Really. Got a link for that Oralloy or are you just relying on gainsaying? There is a big difference between SAFING, Arming, FUZING and Firing processes. This whole non-story relies entirely on inflation of those terms.

I'm happy to get into the detail but I suspect that's not your thing; judging by your ability to dismiss experopinion such as Michael. Margaret.
oralloy
 
  0  
Reply Wed 23 Oct, 2013 02:15 am
@Worzel Gummidge,
Worzel Gummidge wrote:
oralloy wrote:
#4 was completely wrong.

Really.

Yes.


Worzel Gummidge wrote:
Got a link for that Oralloy

Every single link that has been provided in this entire thread is in complete agreement that there was a bomb sitting in a field in North Carolina that had three out of four arming procedures carried out on it.

For instance, here again is a direct quote from the Chuck Hansen preview page you linked:

"During the breakup of the airframe, three of four arming safety devices on one bomb were actuated,"


Worzel Gummidge wrote:
This whole non-story relies entirely on inflation of those terms.

Hardly a non-story. It is pretty clear at this point that during the entire period of the airborne alert we were in greater danger from our own bombs than we were from the Soviets.


Worzel Gummidge wrote:
I'm happy to get into the detail

Maybe you can start with the fact that there was a bomb sitting in a North Carolina field that had three out of four arming procedures applied to it.


Worzel Gummidge wrote:
but I suspect that's not your thing;

Do you see me having trouble grasping the detail that there was a bomb on the ground in North Carolina that had three out of four arming procedures completed on it?


Worzel Gummidge wrote:
judging by your ability to dismiss expert opinion such as Michael Margaret.

I hardly dismissed his opinion. When he said that he thought it unlikely that the MC-772 switch could have received current from a disintegrating bomber, my response was to express interest in what a panel of experts would say about that question.

That said, since I posted my response to his skepticism, I've come across a report somewhere that there were occasional occurrences of the MC-772 being activated by short circuits in a bomber's electrical system.

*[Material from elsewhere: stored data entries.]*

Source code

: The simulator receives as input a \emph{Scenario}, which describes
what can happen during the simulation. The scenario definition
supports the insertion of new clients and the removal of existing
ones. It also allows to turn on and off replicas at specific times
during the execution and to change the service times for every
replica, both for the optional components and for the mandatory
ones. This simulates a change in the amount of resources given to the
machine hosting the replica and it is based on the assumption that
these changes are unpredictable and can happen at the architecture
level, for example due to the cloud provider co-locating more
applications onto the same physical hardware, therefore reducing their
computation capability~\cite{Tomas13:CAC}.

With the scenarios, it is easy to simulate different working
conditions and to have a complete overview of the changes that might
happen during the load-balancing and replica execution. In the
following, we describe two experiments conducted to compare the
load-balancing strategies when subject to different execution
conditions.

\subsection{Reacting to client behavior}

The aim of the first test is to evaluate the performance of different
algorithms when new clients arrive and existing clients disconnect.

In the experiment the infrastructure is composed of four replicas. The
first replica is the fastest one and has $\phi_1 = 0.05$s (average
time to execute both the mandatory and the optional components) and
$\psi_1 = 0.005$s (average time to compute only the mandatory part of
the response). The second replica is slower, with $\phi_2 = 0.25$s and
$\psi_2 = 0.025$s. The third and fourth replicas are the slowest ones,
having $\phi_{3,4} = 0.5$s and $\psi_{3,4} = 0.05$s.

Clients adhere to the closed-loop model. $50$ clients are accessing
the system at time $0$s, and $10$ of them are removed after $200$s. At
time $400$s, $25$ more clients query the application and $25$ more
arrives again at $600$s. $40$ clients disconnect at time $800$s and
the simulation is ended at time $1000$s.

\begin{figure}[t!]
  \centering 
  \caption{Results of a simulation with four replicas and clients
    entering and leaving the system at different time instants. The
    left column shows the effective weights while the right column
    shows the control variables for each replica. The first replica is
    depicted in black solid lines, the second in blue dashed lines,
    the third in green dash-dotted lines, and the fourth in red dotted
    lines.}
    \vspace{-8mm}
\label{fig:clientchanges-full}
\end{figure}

Clearly if there were actual instances of it having occurred, it was quite possible for it to happen.
0 Replies
 
HesDeltanCaptain
 
  1  
Reply Mon 17 Aug, 2015 11:32 am
@izzythepush,
There's been quite a lot of nuclear weapon accidents. Some a lot more recently than this. Still a loose nuke somewhere in Georgia buried in the mud.

http://www.atomicarchive.com/Almanac/Brokenarrows_static.shtml
oralloy
 
  0  
Reply Tue 18 Aug, 2015 01:07 am
@HesDeltanCaptain,
HesDeltanCaptain wrote:
There's been quite a lot of nuclear weapon accidents. Some a lot more recently than this. Still a loose nuke somewhere in Georgia buried in the mud.

Only twice though did the bombs come so close to actually going off that we were essentially playing a game of Russian roulette.